ここで説明している規定は、国家公務員法110条1項17号(何人たるを問わず第98条第2項前段に規定する違法な行為の遂行を共謀し、そそのかし、若しくはあおり、又はこれらの行為を企てた者)は3年以下の懲役又は10万円以下の罰金、競馬法32条の6(競馬においてその公正を害すべき方法による競走を共謀した者)は2年以下の懲役又は百万円以下の罰金)、軽犯罪法1条29号(他人の身体に対して害を加えることを共謀した者の誰かがその共謀に係る行為の予備行為をした場合における共謀者)は拘留または科料、自転車競技法28条(競輪においてその公正を害すべき方法による競走を共謀した者は、2年以下の懲役又は百万円以下の罰金)となっています。
刑法の原則と異なり、軽犯罪法のように非常に重要な犯罪でなくても共謀罪を処罰していますし、刑罰の重さが様々です。


しかし、公務だけを対象としたり、競馬や競輪にかかわる者だけを対象としていて限定していて、本来的に限定して処罰しているのですから、この規定があるからといって、共謀罪規定を創設していいとはいえないと考えます。

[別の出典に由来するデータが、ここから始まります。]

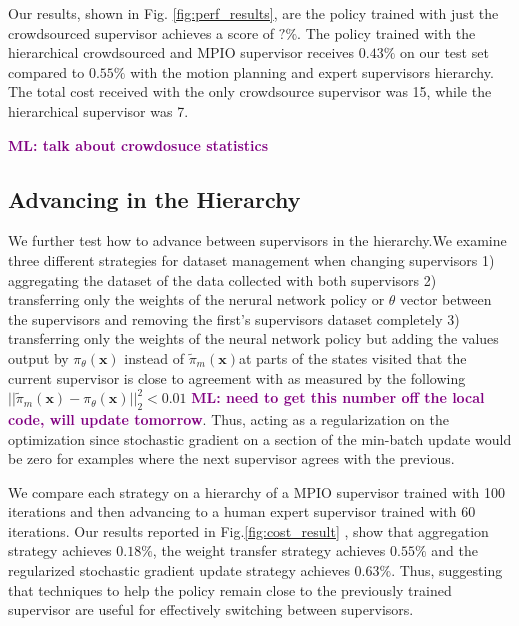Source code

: \documentclass[10pt, conference]{ieeeconf}      %
\newcommand{\bx}{\mathbf{x}}
\newcommand{\mlnote}[1]{\ifthenelse{ \boolean{include-notes}}%
 {\textcolor{purple}{\textbf{ML: #1}}}{}}
\begin{document}
Our results, shown in Fig. \ref{fig:perf_results}, are the policy trained with just the crowdsourced supervisor achieves a score of $?\%$. The policy trained with the hierarchical crowdsourced and MPIO supervisor receives $0.43\%$ on our test set compared to $0.55\%$ with the motion planning and expert supervisors hierarchy. The total cost received with the only crowdsource supervisor was 15, while the hierarchical supervisor was 7. 

\mlnote{talk about crowdosuce statistics}

\subsection{Advancing in the Hierarchy}
We further test how to advance between supervisors in the hierarchy.We examine three different strategies for dataset management when changing supervisors 1) aggregating the dataset of the data collected with both supervisors 2) transferring only the weights of the nerural network policy or $\theta$ vector between the supervisors and removing the first's supervisors dataset completely 3) transferring only the weights of the neural network policy but adding the values output by $\pi_\theta(\bx)$  instead of $\tilde{\pi}_m(\bx)$at parts of the states visited that the current supervisor is close to agreement with as measured by the following $||\tilde{\pi}_m(\bx) - \pi_\theta(\bx)||^2_2 < 0.01$ \mlnote{need to get this number off the local code, will update tomorrow}. Thus, acting as a regularization on the optimization since stochastic gradient on a section of the min-batch update would be zero for examples where the next supervisor agrees with the previous. 


We compare each strategy on a hierarchy of a MPIO supervisor trained with 100 iterations and then advancing to a human expert supervisor trained with 60 iterations.  Our results reported in Fig.\ref{fig:cost_result} , show that aggregation strategy achieves $0.18\%$, the weight transfer strategy achieves $0.55\%$ and the regularized stochastic gradient update strategy achieves $0.63\%$. Thus, suggesting that techniques to help the policy remain close to the previously trained supervisor are useful for effectively switching between supervisors.   
\end{document}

さらに、軽犯罪法1条29号は「刑法典では扱わなかった犯罪類型について、それが共謀による場合を特に危険の大きいものとしてとらえ、しかし、単に共謀の段階で犯罪とすることには不都合があるので、少なくとも予備の段階に至ることを要件にした」のです(軽犯罪法の解説(一橋出版)78頁)。そうすると、共謀の危険性はどの犯罪でも同じですし、まして軽微な犯罪でさえ、予備行為を必要とするのですから、共謀罪を創設する場合には、予備行為を要件とする方が妥当といえると思います。予備行為を必要としない共謀罪規定(政府案や与党案)は妥当でないといえるのではないでしょうか。

このように
そうなると、現行刑法を基準とすれば、政府案・与党案は合理性がないと考えます。

(2) 次に、共謀罪規定はどのような者が対象になるのでしょうか? 労働組合や民間団体には共謀罪は成立しないのでしょうか?

 イ:法務省のHPは、

Q3 どのような行為が,組織的な犯罪の共謀罪に当たるのですか。一般国民にとって危険なものではないですか。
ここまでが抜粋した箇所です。